Exercise goal: Below are the records; collect from them each line containing the string "please".
+++ Entries provided +++
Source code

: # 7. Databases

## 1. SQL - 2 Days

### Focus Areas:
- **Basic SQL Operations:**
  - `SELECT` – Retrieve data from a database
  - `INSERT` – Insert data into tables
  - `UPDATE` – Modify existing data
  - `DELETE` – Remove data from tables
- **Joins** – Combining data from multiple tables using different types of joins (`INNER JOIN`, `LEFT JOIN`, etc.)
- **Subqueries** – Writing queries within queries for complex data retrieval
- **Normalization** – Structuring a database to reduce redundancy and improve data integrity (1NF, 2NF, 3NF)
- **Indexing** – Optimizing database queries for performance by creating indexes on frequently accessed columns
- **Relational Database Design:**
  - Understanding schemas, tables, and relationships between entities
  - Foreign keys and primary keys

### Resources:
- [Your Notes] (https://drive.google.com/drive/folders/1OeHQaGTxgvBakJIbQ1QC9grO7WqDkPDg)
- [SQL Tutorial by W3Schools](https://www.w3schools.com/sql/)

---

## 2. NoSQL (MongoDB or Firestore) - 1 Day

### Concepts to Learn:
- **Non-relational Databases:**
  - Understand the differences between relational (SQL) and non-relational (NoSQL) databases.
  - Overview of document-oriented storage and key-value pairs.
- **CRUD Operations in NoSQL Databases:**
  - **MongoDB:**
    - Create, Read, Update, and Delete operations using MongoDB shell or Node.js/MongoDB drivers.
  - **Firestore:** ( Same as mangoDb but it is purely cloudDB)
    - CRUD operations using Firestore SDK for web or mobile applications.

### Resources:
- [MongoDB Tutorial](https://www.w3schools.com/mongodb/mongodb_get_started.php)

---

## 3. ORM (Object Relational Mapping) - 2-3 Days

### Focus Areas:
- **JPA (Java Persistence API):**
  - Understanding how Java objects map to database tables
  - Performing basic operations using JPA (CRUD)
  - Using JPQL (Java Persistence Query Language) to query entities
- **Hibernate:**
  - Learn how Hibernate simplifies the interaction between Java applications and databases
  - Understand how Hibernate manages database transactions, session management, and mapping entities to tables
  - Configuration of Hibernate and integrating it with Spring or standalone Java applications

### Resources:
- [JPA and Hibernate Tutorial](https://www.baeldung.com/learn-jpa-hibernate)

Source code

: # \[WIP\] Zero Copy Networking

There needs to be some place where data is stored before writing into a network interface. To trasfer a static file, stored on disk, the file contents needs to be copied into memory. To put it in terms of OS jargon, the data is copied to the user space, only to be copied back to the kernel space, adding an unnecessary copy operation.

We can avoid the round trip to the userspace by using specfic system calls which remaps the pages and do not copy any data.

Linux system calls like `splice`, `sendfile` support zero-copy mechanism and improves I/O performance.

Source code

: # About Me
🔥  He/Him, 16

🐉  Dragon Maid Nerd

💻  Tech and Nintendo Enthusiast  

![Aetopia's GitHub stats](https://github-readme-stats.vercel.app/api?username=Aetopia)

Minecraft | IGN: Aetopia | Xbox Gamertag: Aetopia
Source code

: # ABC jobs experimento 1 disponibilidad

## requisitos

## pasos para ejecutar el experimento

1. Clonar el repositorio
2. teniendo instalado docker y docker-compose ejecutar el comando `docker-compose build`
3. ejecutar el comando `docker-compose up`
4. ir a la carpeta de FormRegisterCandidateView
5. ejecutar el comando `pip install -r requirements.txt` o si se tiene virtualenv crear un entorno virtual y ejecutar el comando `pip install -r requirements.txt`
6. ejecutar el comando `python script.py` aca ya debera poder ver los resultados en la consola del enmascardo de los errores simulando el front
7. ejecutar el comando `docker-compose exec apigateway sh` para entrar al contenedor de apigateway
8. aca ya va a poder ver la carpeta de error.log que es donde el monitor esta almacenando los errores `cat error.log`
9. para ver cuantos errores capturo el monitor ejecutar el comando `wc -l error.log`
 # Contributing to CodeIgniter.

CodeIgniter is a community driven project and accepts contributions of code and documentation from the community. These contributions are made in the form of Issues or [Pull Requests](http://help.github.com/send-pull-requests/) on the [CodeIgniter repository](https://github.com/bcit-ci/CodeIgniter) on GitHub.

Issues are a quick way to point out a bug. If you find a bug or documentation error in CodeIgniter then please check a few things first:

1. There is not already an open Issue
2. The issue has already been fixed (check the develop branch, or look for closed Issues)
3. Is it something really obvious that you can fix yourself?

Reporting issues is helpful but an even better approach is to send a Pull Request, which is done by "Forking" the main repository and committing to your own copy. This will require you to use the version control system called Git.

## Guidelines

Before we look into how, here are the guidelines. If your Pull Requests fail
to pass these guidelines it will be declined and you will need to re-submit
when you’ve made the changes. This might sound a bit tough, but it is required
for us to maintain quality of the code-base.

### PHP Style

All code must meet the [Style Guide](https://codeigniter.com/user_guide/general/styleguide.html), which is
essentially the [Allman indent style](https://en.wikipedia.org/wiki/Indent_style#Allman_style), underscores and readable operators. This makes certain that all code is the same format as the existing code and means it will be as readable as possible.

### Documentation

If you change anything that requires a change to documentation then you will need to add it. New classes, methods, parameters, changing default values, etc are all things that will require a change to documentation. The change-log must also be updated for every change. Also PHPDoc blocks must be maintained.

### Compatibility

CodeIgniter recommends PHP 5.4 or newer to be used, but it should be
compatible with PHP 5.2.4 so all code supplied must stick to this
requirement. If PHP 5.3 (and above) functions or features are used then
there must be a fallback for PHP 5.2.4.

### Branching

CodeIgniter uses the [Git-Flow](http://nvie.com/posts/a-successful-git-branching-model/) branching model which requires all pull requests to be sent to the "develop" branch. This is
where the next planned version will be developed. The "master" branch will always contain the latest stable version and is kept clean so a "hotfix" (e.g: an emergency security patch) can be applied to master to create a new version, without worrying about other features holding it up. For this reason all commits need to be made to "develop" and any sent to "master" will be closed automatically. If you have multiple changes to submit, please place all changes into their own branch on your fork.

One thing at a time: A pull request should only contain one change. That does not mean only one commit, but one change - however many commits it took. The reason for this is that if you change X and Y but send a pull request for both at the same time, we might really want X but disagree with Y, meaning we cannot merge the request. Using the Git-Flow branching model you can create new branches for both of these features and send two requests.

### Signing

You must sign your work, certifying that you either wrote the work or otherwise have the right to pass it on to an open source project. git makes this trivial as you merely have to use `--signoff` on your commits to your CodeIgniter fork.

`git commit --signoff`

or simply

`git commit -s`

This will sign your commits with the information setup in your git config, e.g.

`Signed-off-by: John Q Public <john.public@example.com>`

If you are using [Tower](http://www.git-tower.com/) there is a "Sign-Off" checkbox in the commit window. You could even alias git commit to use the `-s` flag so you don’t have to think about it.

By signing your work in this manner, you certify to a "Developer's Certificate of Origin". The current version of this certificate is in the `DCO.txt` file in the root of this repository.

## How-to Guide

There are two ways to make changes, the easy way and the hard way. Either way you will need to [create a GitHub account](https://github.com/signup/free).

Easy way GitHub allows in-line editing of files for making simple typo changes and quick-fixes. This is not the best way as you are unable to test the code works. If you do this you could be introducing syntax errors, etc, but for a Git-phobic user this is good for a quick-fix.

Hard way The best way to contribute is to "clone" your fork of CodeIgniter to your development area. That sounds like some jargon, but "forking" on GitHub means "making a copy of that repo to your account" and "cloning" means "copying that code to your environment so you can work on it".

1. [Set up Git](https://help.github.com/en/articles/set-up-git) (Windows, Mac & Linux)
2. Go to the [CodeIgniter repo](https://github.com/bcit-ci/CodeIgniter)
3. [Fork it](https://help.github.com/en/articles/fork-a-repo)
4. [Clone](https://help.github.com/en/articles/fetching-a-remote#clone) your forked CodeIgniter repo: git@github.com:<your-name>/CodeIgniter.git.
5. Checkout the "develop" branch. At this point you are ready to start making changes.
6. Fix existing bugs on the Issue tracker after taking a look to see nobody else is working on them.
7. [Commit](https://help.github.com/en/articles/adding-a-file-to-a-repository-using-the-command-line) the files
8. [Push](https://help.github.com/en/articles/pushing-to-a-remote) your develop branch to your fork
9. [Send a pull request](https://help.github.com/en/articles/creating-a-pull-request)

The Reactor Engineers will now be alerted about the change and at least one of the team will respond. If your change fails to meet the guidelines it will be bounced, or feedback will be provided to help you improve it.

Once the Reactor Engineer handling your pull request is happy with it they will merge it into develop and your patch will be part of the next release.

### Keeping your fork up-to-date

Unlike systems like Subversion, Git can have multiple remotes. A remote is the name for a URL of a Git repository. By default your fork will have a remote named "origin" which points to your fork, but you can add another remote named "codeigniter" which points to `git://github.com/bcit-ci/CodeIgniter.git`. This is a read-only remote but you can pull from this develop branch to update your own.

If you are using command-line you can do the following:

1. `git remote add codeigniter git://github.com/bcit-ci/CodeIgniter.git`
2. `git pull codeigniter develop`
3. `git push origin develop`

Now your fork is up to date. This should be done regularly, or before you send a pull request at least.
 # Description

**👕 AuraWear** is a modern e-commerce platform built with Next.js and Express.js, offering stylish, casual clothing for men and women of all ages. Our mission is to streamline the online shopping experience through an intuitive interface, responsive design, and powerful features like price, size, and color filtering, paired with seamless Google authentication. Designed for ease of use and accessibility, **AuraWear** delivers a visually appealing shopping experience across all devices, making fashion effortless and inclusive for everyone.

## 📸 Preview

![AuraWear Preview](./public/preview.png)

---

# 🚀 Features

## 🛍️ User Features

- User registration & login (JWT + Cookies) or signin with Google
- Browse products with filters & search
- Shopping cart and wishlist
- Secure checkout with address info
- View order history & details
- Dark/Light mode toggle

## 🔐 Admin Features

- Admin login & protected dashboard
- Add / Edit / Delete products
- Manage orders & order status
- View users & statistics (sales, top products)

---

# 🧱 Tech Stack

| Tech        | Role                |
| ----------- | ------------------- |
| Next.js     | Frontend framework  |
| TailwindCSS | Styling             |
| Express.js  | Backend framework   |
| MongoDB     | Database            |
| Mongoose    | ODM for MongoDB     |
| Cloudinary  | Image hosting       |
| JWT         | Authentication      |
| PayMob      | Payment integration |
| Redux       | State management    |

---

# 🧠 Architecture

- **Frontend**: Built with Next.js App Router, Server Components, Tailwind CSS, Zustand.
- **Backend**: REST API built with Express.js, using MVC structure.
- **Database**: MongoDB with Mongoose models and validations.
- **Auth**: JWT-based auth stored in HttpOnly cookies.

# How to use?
+++
Problem solution:
Issues are a quick way to point out a bug. If you find a bug or documentation error in CodeIgniter then please check a few things first:
where the next planned version will be developed. The "master" branch will always contain the latest stable version and is kept clean so a "hotfix" (e.g: an emergency security patch) can be applied to master to create a new version, without worrying about other features holding it up. For this reason all commits need to be made to "develop" and any sent to "master" will be closed automatically. If you have multiple changes to submit, please place all changes into their own branch on your fork.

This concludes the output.